However, Germany has an even higher percentage of renewable power production capacity: 52,43% according to data of https://www.energy-charts.de/power_inst_de.htm. In Germany, increasing amounts of renewables on the grid have clearly had a beneficial effect on the wholesale electricity prices. Why haven’t we seen the same effect in Spain?

The current situation of high prices and blackouts in some regions seems to point out that Spain has a shortage of power production capacity. However, as we can see on the website of Red Electrica, on Friday the 20th demand peaked at 40.294 MW. That is well below the total production capacity of 100.088 MW. It is even below the installed capacity of traditional thermal power production (coal and gas), which stands at 41.154 MW. Moreover, at the moment of peak demand, Spanish nuclear power stations were producing 7.100 MW, hydro power stations 6.168 MW, wind turbines 5.007 MW and photovoltaics 675 MW. Adding up the figures, you really don’t understand why prices were soaring that much.

It is true that the supply and demand balance in Spain is getting more tight. With a recovering economy, Spain is seeing an increase in its power demand, +0,8% in 2016. At the same time, production capacity dropped 0,9%, due to the closure of carbon-fired power stations. However, the overall situation still looks very comfortable compared to other European countries like Belgium or France when it has nuclear power stations shut down. Then why are Spanish prices higher?

The Spanish power producers seem to be incapable of delivering a reliable, reasonably priced electricity to the grid. Germany’s 194.530 MW of available power capacity produced 648,2 TWh of electricity in 2016. That’s a utilization of the production apparatus of 3.322 hours. That’s a lot better than the Spanish power producers’ 2.500 hours with 100.088 MW of installed capacity producing just 250,266 TWh. Again, the high percentage of renewable energy in Spain is not an excuse, as Germany’s having an even higher percentage.

Minister Álvaro Nadal would better use the current situation to call upon the Spanish power production companies to improve their performance.
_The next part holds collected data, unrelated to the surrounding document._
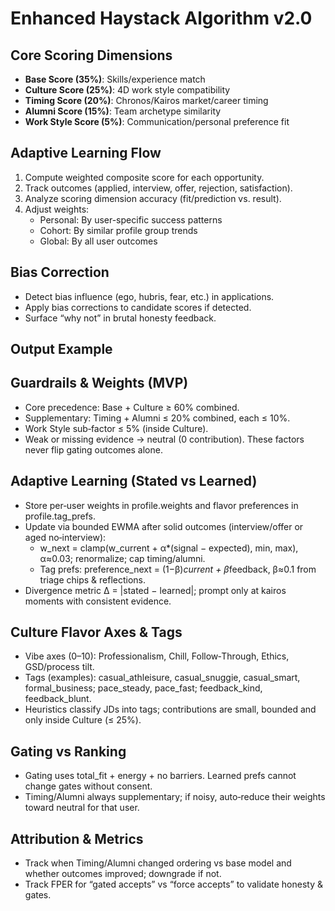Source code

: # Enhanced Haystack Algorithm v2.0

## Core Scoring Dimensions
- **Base Score (35%)**: Skills/experience match
- **Culture Score (25%)**: 4D work style compatibility
- **Timing Score (20%)**: Chronos/Kairos market/career timing
- **Alumni Score (15%)**: Team archetype similarity
- **Work Style Score (5%)**: Communication/personal preference fit

## Adaptive Learning Flow
1. Compute weighted composite score for each opportunity.
2. Track outcomes (applied, interview, offer, rejection, satisfaction).
3. Analyze scoring dimension accuracy (fit/prediction vs. result).
4. Adjust weights:
   - Personal: By user-specific success patterns
   - Cohort: By similar profile group trends
   - Global: By all user outcomes

## Bias Correction
- Detect bias influence (ego, hubris, fear, etc.) in applications.
- Apply bias corrections to candidate scores if detected.
- Surface “why not” in brutal honesty feedback.

## Output Example
## Guardrails & Weights (MVP)

- Core precedence: Base + Culture ≥ 60% combined.
- Supplementary: Timing + Alumni ≤ 20% combined, each ≤ 10%.
- Work Style sub‑factor ≤ 5% (inside Culture).
- Weak or missing evidence → neutral (0 contribution). These factors never flip gating outcomes alone.

## Adaptive Learning (Stated vs Learned)

- Store per‑user weights in profile.weights and flavor preferences in profile.tag_prefs.
- Update via bounded EWMA after solid outcomes (interview/offer or aged no‑interview):
  - w_next = clamp(w_current + α*(signal − expected), min, max), α≈0.03; renormalize; cap timing/alumni.
  - Tag prefs: preference_next = (1−β)*current + β*feedback, β≈0.1 from triage chips & reflections.
- Divergence metric Δ = |stated − learned|; prompt only at kairos moments with consistent evidence.

## Culture Flavor Axes & Tags

- Vibe axes (0–10): Professionalism, Chill, Follow‑Through, Ethics, GSD/process tilt.
- Tags (examples): casual_athleisure, casual_snuggie, casual_smart, formal_business; pace_steady, pace_fast; feedback_kind, feedback_blunt.
- Heuristics classify JDs into tags; contributions are small, bounded and only inside Culture (≤ 25%).

## Gating vs Ranking

- Gating uses total_fit + energy + no barriers. Learned prefs cannot change gates without consent.
- Timing/Alumni always supplementary; if noisy, auto‑reduce their weights toward neutral for that user.

## Attribution & Metrics

- Track when Timing/Alumni changed ordering vs base model and whether outcomes improved; downgrade if not.
- Track FPER for “gated accepts” vs “force accepts” to validate honesty & gates.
Moreover, as we have mentioned before, the systems that organize Spain’s power supply and demand logistics are byzantine and dysfunctional. Get yourself on a plane, Mr. Nadal, and go and have a look at how other European countries managed to get their markets better organized. A better organization that results in a better utilization of the power production park and lower commodity prices for the end consumers.

Last week you could hear in the Spanish news that the high prices were due to the usage of “expensive” combined cycle gas-fired power stations. However, at the moment of peak demand last Friday, there was just 2.229 MW of such combined cycle power stations at work, which is less than 10% of the total installed capacity of 24.948 MW. It is a fact however, that the cost of producing electricity with a gas-fired power station is much more expensive in Spain than in other countries. This is due to the high price of gas.

Most of the natural gas in the Spanish energy market is still traded at prices indexed to oil markets. The recent increases of oil prices have therefore caused Spanish gas prices to increase. If you look at the pricing in the other European markets, determined by Hubs such as TTF where the demand and supply of natural gas itself is setting the price, you would say that the development of the Mibgas Hub in Spain is an excellent idea. However, an idea is only good when it’s well executed.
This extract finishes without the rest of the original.